Cette fonction permet pour rappel d’afficher une vue simplifiée de la page web, avec uniquement le texte de l’article et les éventuelles images. Le mode lecture est notamment apprécié pour sa légèreté et la suppression de tout élément de distraction.

La fonction est pourtant loin d’être nouvelle. Apple avait été le premier à l’intégrer dans Safari en 2010, ajoutant même une option en 2017 pour utiliser cette vue par défaut sur tous les sites. Mozilla l’avait ajoutée dans Firefox en 2015.

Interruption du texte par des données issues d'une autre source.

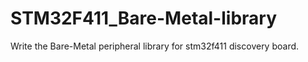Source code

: # STM32F411_Bare-Metal-library
Write the Bare-Metal peripheral library for stm32f411 discovery board.
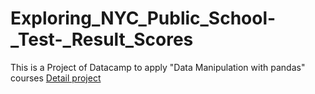 # Exploring_NYC_Public_School-_Test-_Result_Scores
This is a Project of Datacamp to apply "Data Manipulation with pandas" courses
[Detail project](https://app.datacamp.com/learn/projects/exploring_nyc_public_school_test_result_scores)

Le fonctionnement dans Chrome est donc le même que partout ailleurs. Techniquement, ce n’est pas une nouveauté dans Chrome puisque la version Android propose une « Vue simplifiée » depuis longtemps. C’est donc le portage de cette variante vers la mouture pour ordinateurs de bureau.

Pour tester la fonction, il faut activer le flag chrome://flags/#enable-reader-mode dans la dernière préversion Canary de Chrome. Elle finira donc par remonter dans les prochaines semaines dans le canal bêta puis en stable. Tout vient à point…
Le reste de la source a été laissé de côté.